## ACTIVITY
In the records that follow, find each line containing "newcommand" and copy it.

## RECORDS
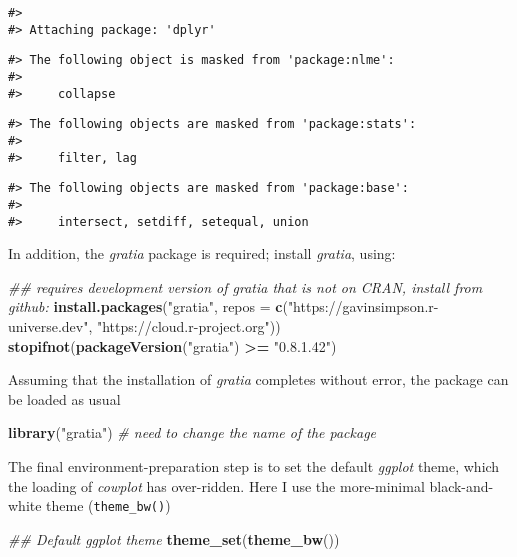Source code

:\documentclass[12pt,]{article}
\newenvironment{Shaded}{\begin{snugshade}}{\end{snugshade}}
\newcommand{\CommentTok}[1]{\textcolor[rgb]{0.56,0.35,0.01}{\textit{#1}}}
\newcommand{\DataTypeTok}[1]{\textcolor[rgb]{0.13,0.29,0.53}{#1}}
\newcommand{\KeywordTok}[1]{\textcolor[rgb]{0.13,0.29,0.53}{\textbf{#1}}}
\newcommand{\NormalTok}[1]{#1}
\newcommand{\OperatorTok}[1]{\textcolor[rgb]{0.81,0.36,0.00}{\textbf{#1}}}
\newcommand{\StringTok}[1]{\textcolor[rgb]{0.31,0.60,0.02}{#1}}
\begin{document}
\begin{verbatim}
#> 
#> Attaching package: 'dplyr'
\end{verbatim}

\begin{verbatim}
#> The following object is masked from 'package:nlme':
#> 
#>     collapse
\end{verbatim}

\begin{verbatim}
#> The following objects are masked from 'package:stats':
#> 
#>     filter, lag
\end{verbatim}

\begin{verbatim}
#> The following objects are masked from 'package:base':
#> 
#>     intersect, setdiff, setequal, union
\end{verbatim}

In addition, the \emph{gratia} package is required; install
\emph{gratia}, using:

\begin{Shaded}
\begin{Highlighting}[]
\CommentTok{## requires development version of gratia that is not on CRAN, install from github:}
\KeywordTok{install.packages}\NormalTok{(}\StringTok{"gratia"}\NormalTok{, }\DataTypeTok{repos =} \KeywordTok{c}\NormalTok{(}\StringTok{"https://gavinsimpson.r-universe.dev"}\NormalTok{,}
    \StringTok{"https://cloud.r-project.org"}\NormalTok{))}
\KeywordTok{stopifnot}\NormalTok{(}\KeywordTok{packageVersion}\NormalTok{(}\StringTok{"gratia"}\NormalTok{) }\OperatorTok{>=}\StringTok{ "0.8.1.42"}\NormalTok{)}
\end{Highlighting}
\end{Shaded}

Assuming that the installation of \emph{gratia} completes without error,
the package can be loaded as usual

\begin{Shaded}
\begin{Highlighting}[]
\KeywordTok{library}\NormalTok{(}\StringTok{"gratia"}\NormalTok{) }\CommentTok{# need to change the name of the package}
\end{Highlighting}
\end{Shaded}

The final environment-preparation step is to set the default
\emph{ggplot} theme, which the loading of \emph{cowplot} has
over-ridden. Here I use the more-minimal black-and-white theme
(\texttt{theme\_bw()})

\begin{Shaded}
\begin{Highlighting}[]
\CommentTok{## Default ggplot theme}
\KeywordTok{theme_set}\NormalTok{(}\KeywordTok{theme_bw}\NormalTok{())}
\end{Highlighting}
\end{Shaded}
\end{document}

## SOLUTION TO THIS TASK
\newcommand{\CommentTok}[1]{\textcolor[rgb]{0.56,0.35,0.01}{\textit{#1}}}
\newcommand{\DataTypeTok}[1]{\textcolor[rgb]{0.13,0.29,0.53}{#1}}
\newcommand{\KeywordTok}[1]{\textcolor[rgb]{0.13,0.29,0.53}{\textbf{#1}}}
\newcommand{\NormalTok}[1]{#1}
\newcommand{\OperatorTok}[1]{\textcolor[rgb]{0.81,0.36,0.00}{\textbf{#1}}}
\newcommand{\StringTok}[1]{\textcolor[rgb]{0.31,0.60,0.02}{#1}}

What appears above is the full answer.